- _To do_
Identify all lines in the listing that include the word "with", and copy them out.

- _The data_
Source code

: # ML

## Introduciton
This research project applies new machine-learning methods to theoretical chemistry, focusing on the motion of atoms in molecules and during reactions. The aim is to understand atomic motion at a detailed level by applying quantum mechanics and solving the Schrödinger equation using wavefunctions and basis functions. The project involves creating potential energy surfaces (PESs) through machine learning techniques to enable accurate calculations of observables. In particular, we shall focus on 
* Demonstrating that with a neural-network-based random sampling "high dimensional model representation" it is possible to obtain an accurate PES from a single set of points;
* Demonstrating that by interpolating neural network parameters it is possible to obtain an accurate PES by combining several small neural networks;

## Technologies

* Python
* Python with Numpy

- _Solution to this problem_
* Demonstrating that with a neural-network-based random sampling "high dimensional model representation" it is possible to obtain an accurate PES from a single set of points;
* Python with Numpy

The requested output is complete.